Ewgeniy Kasakow

Die Fantasie von der Macht ­fernhalten.
Michail Lifschitz – ein Westmarxist im Osten

Mittwoch, 13. November 2013, 20.00 Uhr

Michail Lifschitz (1905-1983) war ein sowjetischer Philosoph, Kunstkritiker, Literaturwissenschaftler und enger Mitstreiter von Georg Lukács und Andrej Platonow. Ende der 60er Jahre hat es sich Lifschitz mit der kritischen (anti)sowjetischen Intelligenzija verdorben. Inmitten des Kampfes für die Rehabilitierung der avantgaridistischen Tradition verkündete Lifschitz, dass die stalinistische Kunst nicht die Negation der von ihr abgelösten Avantgarden, sondern deren logische Fortsetzung sei. Die Avantgarden standen und stehen stellvertretend für Rebelion und Individualität. Für Lifschitz hingegen waren sie der adequate Ausdruck der Antiaufklärung in der Kunst.

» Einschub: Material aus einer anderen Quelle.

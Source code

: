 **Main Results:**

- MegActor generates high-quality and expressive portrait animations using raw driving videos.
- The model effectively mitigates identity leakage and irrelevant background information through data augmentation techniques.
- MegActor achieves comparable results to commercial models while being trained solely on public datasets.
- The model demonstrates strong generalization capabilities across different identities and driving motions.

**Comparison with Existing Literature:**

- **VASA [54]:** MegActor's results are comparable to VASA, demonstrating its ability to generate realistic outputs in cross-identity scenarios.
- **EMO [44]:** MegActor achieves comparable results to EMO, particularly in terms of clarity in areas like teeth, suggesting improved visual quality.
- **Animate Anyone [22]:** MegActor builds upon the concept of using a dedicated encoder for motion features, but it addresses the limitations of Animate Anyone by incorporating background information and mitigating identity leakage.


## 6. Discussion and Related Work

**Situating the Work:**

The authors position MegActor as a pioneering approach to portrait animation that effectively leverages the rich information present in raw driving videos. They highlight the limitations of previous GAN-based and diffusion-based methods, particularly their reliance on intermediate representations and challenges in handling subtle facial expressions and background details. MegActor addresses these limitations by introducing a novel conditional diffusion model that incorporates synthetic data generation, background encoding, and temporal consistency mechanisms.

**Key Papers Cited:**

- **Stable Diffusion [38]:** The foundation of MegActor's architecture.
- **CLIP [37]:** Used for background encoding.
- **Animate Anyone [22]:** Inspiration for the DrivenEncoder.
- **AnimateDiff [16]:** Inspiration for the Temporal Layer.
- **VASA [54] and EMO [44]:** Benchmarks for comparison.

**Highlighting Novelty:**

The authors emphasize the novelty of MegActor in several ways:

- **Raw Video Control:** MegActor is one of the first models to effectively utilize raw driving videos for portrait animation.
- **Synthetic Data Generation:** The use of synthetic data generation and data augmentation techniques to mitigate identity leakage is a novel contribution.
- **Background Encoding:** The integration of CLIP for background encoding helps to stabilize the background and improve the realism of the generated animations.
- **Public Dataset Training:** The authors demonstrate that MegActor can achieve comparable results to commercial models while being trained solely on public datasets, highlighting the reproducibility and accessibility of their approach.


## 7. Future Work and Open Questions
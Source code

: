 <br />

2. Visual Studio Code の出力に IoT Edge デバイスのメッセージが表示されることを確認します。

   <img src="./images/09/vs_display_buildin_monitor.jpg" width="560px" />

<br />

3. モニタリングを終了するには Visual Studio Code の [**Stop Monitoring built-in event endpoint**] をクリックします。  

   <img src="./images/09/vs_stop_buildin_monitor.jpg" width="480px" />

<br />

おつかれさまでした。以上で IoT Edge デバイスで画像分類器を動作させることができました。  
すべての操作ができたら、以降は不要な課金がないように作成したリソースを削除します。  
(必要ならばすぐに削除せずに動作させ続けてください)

Der Vortrag basiert auf einem gleichnamigen Beitrag, erschienen im Sammelband "Ästhetik ohne Widerstand" von Annette Emde und Radek Krolczyk.

Ewgeniy Kasakow, Historiker. Veröffentlichte u.a. in: konkret, Neprikosnovennij Zapas, testcard, kultura - Russland-Kulturanalysen, Voprosy istorii, Gai Dào, Svobodnaja Mysl, JahrBuch für Forschungen zur Geschichte der Arbeiterbewegung, Grundrisse, Stanford Post-Soviet Post, Zonic, Phase 2.